# WHAT IS BEING ASKED:
Wherever the string "운영사업보고" appears in the entries below, return the line that holds it.

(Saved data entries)
◇ ◇ ◇

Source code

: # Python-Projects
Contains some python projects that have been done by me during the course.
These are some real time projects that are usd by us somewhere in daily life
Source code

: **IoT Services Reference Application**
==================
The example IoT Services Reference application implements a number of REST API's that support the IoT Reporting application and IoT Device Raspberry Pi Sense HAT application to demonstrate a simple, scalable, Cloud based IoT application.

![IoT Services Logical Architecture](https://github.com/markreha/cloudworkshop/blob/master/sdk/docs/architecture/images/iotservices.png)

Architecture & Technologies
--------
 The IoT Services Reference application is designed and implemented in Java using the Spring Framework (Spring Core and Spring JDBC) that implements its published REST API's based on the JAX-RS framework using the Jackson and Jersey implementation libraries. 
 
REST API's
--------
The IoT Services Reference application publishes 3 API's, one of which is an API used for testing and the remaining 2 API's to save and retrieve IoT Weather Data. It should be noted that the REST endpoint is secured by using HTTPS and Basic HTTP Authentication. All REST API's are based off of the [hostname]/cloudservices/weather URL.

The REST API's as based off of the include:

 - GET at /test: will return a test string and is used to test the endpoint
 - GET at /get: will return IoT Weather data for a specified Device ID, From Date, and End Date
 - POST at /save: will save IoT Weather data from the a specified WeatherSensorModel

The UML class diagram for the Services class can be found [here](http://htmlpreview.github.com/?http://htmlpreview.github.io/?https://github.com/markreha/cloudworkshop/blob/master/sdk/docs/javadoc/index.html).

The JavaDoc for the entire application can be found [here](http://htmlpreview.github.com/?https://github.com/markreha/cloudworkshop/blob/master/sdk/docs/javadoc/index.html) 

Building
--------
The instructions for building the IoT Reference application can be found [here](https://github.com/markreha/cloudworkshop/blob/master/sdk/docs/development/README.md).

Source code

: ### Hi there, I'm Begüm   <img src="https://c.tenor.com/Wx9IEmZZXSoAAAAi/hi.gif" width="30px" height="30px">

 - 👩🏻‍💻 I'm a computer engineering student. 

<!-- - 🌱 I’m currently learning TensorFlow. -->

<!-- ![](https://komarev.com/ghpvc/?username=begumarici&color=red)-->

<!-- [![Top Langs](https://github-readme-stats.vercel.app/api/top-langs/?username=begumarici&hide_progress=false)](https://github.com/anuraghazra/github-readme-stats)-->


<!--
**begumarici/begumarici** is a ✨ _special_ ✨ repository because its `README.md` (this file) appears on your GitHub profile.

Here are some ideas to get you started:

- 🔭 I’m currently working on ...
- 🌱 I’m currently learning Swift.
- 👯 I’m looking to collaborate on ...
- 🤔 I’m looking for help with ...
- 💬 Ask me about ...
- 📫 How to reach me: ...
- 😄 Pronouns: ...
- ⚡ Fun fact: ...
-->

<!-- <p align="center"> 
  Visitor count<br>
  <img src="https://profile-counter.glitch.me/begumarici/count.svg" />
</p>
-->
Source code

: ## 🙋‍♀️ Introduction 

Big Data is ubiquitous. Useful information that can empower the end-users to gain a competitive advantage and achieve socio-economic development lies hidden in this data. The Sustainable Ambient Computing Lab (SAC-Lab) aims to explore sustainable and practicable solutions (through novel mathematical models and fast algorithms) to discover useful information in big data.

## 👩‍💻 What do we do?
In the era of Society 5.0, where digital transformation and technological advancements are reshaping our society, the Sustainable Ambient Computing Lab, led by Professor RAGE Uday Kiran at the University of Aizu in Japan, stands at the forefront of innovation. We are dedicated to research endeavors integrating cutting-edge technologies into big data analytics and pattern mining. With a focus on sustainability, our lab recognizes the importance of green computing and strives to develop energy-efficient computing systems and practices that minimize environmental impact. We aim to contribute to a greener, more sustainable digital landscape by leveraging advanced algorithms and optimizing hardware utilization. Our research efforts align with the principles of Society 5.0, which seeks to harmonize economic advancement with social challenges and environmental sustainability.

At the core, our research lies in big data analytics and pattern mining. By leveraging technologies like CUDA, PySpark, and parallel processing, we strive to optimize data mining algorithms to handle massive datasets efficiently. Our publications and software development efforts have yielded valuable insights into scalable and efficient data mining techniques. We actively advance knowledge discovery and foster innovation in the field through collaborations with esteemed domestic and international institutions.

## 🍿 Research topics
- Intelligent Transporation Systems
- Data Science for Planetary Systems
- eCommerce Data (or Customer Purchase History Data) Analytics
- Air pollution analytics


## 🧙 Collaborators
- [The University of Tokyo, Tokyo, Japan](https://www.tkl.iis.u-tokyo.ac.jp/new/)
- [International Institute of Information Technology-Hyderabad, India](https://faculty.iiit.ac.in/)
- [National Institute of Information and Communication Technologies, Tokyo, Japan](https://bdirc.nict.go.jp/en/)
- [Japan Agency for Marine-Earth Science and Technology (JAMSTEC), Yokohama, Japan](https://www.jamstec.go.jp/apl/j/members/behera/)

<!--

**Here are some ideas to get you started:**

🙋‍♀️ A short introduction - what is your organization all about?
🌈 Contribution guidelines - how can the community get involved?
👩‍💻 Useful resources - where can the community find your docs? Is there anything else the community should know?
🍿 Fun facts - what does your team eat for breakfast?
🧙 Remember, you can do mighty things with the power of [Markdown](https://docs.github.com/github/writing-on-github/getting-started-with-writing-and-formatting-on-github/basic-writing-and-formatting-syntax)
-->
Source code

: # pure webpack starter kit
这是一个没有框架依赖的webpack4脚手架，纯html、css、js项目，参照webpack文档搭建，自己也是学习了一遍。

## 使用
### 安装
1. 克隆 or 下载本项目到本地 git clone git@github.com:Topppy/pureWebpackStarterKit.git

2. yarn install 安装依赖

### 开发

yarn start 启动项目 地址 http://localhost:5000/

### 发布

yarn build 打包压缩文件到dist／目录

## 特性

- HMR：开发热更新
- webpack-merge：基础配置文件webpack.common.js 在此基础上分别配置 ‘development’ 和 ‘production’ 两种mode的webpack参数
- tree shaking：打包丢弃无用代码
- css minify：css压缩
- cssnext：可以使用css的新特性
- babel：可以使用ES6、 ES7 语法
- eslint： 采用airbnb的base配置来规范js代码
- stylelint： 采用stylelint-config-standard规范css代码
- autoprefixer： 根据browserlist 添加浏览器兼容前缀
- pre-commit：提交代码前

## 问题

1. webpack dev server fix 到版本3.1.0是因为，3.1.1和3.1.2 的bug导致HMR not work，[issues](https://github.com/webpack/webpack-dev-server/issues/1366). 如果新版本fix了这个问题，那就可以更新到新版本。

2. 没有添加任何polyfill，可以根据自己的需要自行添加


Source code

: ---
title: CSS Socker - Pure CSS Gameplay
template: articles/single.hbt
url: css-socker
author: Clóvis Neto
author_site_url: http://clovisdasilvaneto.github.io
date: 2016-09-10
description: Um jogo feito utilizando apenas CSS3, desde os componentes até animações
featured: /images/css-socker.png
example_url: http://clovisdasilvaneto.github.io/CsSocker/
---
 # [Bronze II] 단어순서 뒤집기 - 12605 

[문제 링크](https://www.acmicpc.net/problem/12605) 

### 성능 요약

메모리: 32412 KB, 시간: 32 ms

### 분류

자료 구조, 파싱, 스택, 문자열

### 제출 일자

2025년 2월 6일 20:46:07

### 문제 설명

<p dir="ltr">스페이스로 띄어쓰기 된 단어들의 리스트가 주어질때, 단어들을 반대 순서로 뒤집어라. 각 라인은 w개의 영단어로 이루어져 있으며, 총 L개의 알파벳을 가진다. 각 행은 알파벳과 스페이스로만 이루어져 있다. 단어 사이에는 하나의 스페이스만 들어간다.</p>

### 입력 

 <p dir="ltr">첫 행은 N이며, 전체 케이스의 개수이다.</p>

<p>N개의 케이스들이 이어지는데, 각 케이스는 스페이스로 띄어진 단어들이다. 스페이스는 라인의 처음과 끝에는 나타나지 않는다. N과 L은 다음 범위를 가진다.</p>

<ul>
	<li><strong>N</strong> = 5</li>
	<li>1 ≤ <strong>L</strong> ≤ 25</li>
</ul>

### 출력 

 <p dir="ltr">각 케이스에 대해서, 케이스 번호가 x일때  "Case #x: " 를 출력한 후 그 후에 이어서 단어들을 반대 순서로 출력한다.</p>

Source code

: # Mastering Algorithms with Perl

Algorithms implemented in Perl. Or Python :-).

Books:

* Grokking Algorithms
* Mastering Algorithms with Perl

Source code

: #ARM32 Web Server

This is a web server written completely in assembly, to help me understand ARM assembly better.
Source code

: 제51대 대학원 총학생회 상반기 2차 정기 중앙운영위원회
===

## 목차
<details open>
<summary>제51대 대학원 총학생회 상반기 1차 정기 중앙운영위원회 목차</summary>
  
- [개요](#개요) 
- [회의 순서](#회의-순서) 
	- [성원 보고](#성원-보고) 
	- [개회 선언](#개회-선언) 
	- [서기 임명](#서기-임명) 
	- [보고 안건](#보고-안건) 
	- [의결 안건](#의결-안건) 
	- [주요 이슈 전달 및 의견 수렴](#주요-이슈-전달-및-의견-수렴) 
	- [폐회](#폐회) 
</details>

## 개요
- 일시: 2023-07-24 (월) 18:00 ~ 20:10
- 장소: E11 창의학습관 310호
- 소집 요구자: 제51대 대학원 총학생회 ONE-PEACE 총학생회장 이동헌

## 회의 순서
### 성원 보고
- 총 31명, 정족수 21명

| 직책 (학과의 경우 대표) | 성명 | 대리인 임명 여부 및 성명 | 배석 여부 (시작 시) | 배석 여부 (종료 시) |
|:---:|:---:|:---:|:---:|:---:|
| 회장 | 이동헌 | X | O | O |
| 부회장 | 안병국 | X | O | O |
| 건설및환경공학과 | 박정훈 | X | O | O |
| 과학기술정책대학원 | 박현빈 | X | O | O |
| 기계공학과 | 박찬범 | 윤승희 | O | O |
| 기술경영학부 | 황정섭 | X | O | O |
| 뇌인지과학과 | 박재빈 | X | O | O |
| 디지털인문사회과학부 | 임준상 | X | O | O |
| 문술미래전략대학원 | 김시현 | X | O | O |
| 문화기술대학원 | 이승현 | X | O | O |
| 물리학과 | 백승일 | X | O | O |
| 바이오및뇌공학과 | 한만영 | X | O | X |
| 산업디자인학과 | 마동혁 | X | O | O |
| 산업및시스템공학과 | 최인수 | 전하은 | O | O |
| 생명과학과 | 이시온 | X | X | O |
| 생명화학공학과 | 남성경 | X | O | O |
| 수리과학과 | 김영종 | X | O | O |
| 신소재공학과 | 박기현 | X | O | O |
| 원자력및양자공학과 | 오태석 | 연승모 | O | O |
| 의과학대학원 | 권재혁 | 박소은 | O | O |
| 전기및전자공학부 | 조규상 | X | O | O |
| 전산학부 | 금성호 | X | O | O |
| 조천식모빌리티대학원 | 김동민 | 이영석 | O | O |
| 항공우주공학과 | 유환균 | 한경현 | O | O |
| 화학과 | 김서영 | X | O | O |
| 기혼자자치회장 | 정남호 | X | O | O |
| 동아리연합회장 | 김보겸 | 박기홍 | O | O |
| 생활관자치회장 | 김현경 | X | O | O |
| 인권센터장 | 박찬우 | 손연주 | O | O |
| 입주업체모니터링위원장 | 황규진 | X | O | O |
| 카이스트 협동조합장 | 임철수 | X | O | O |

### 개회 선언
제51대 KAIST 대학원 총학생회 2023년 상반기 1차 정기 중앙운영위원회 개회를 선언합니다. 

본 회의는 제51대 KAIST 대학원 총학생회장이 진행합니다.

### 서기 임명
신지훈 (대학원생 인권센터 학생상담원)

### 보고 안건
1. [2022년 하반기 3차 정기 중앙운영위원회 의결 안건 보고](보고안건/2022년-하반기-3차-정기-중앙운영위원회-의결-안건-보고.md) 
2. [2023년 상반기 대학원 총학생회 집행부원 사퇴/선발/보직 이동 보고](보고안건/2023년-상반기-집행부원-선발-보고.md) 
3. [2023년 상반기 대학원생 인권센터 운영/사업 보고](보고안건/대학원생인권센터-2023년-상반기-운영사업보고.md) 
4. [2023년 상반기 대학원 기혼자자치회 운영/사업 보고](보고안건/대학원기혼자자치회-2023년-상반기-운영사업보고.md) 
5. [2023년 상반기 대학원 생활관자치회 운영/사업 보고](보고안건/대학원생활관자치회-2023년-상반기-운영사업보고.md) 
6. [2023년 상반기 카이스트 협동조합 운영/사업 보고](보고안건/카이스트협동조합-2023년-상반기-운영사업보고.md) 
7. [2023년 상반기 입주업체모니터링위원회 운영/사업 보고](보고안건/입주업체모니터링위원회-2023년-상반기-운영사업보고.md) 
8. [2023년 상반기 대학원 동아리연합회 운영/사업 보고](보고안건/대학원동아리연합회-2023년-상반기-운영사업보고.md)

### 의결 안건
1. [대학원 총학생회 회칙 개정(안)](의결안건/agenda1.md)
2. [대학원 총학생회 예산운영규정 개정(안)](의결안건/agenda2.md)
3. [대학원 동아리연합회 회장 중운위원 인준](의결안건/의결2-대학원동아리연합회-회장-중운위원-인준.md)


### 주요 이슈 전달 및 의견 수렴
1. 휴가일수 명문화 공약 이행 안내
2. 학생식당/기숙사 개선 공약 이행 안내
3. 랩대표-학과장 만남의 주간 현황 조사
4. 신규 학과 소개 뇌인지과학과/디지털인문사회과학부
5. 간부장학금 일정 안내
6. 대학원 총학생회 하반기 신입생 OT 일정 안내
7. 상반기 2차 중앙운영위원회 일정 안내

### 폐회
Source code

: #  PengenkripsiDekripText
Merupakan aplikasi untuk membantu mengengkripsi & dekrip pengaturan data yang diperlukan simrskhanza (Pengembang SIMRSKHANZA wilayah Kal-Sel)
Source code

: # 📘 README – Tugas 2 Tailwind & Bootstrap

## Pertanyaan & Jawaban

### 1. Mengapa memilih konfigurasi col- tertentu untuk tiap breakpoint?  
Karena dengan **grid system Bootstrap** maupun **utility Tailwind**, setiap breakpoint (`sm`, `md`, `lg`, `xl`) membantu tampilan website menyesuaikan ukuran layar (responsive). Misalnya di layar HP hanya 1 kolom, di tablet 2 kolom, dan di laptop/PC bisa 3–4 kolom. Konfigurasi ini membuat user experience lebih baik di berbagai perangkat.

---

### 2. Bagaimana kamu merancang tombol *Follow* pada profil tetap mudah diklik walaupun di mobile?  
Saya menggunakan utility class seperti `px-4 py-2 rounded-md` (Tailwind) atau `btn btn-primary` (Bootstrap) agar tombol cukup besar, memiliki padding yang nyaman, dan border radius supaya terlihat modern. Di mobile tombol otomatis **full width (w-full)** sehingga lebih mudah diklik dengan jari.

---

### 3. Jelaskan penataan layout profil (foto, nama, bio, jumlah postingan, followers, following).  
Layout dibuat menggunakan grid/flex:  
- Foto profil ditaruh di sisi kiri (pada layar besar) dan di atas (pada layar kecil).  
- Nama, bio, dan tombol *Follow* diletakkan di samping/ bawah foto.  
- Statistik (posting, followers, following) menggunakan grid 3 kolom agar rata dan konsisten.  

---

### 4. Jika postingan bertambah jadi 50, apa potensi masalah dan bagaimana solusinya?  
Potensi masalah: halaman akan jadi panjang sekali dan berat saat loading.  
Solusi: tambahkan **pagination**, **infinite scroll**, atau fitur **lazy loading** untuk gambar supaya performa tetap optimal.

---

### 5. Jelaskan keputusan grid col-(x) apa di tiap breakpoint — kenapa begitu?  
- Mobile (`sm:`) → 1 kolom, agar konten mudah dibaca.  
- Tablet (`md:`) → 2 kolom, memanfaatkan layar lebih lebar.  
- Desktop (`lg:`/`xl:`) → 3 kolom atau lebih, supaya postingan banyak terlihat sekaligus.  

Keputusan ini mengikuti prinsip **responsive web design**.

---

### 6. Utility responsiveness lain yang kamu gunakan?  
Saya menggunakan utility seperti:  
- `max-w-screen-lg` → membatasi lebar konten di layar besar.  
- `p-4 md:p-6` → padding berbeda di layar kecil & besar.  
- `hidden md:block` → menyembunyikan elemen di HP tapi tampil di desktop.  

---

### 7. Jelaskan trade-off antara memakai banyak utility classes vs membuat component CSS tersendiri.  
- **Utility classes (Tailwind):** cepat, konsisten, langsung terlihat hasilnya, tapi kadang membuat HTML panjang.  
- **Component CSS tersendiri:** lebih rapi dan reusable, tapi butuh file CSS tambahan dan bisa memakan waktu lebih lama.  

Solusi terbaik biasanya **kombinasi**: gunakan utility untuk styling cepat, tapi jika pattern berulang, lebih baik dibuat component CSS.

◇ ◇ ◇

# RESPONSE TO THIS EXERCISE:
3. [2023년 상반기 대학원생 인권센터 운영/사업 보고](보고안건/대학원생인권센터-2023년-상반기-운영사업보고.md) 
4. [2023년 상반기 대학원 기혼자자치회 운영/사업 보고](보고안건/대학원기혼자자치회-2023년-상반기-운영사업보고.md) 
5. [2023년 상반기 대학원 생활관자치회 운영/사업 보고](보고안건/대학원생활관자치회-2023년-상반기-운영사업보고.md) 
6. [2023년 상반기 카이스트 협동조합 운영/사업 보고](보고안건/카이스트협동조합-2023년-상반기-운영사업보고.md) 
7. [2023년 상반기 입주업체모니터링위원회 운영/사업 보고](보고안건/입주업체모니터링위원회-2023년-상반기-운영사업보고.md) 
8. [2023년 상반기 대학원 동아리연합회 운영/사업 보고](보고안건/대학원동아리연합회-2023년-상반기-운영사업보고.md)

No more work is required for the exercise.